═════ Record excerpts
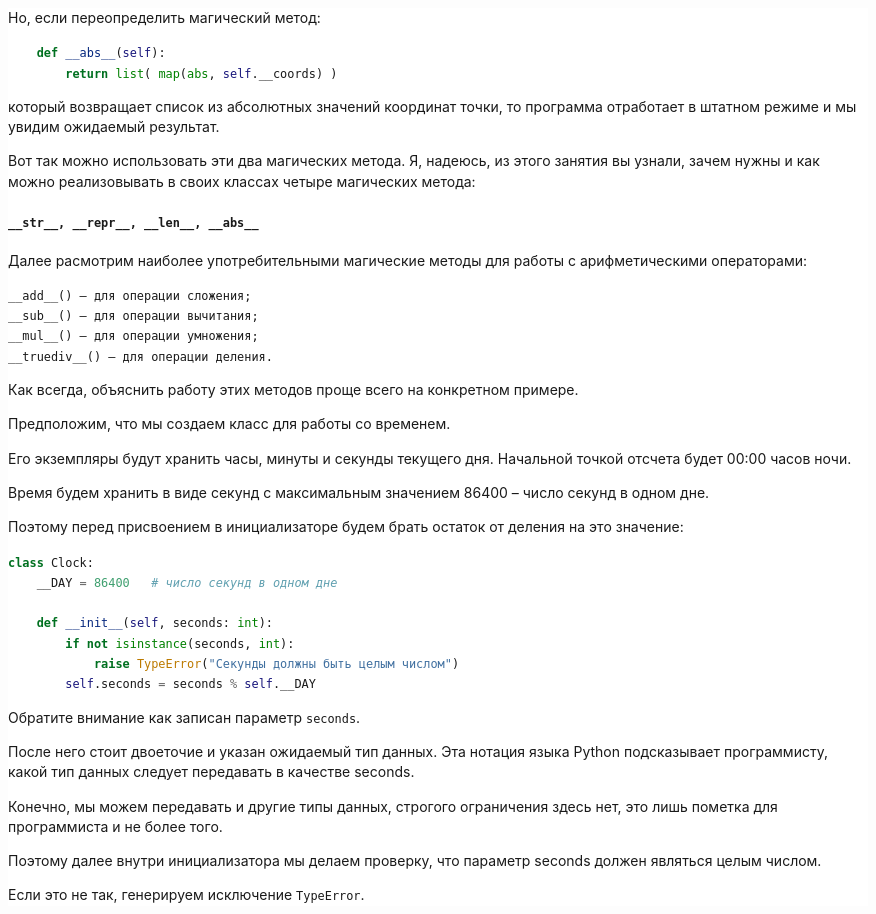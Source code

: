 Но, если переопределить магический метод:
```python
    def __abs__(self):
        return list( map(abs, self.__coords) )
```

который возвращает список из абсолютных значений координат точки, то программа отработает в штатном режиме и мы увидим ожидаемый результат.

Вот так можно использовать эти два магических метода. Я, надеюсь, из этого занятия вы узнали, зачем нужны и как можно реализовывать в своих классах четыре магических метода:

#### `__str__, __repr__, __len__, __abs__`



Далее расмотрим наиболее употребительными магические методы  для работы с арифметическими операторами:

```
__add__() – для операции сложения;
__sub__() – для операции вычитания;
__mul__() – для операции умножения;
__truediv__() – для операции деления.
```

Как всегда, объяснить работу этих методов проще всего на конкретном примере. 

Предположим, что мы создаем класс для работы со временем. 

Его экземпляры будут хранить часы, минуты и секунды текущего дня. Начальной точкой отсчета будет 00:00 часов ночи. 

Время будем хранить в виде секунд с максимальным значением 86400 – число секунд в одном дне. 

Поэтому перед присвоением в инициализаторе будем брать остаток от деления на это значение:

```python
class Clock:
    __DAY = 86400   # число секунд в одном дне
 
    def __init__(self, seconds: int):
        if not isinstance(seconds, int):
            raise TypeError("Секунды должны быть целым числом")
        self.seconds = seconds % self.__DAY
```

Обратите внимание как записан параметр `seconds`. 

После него стоит двоеточие и указан ожидаемый тип данных. Эта нотация языка Python подсказывает программисту, какой тип данных следует передавать в качестве seconds. 

Конечно, мы можем передавать и другие типы данных, строгого ограничения здесь нет, это лишь пометка для программиста и не более того. 

Поэтому далее внутри инициализатора мы делаем проверку, что параметр seconds должен являться целым числом. 

Если это не так, генерируем исключение `TypeError`.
══════════
**Required action:**
Please copy every line in the entries where "числом" appears.

**Exercise output:**
            raise TypeError("Секунды должны быть целым числом")
Поэтому далее внутри инициализатора мы делаем проверку, что параметр seconds должен являться целым числом. 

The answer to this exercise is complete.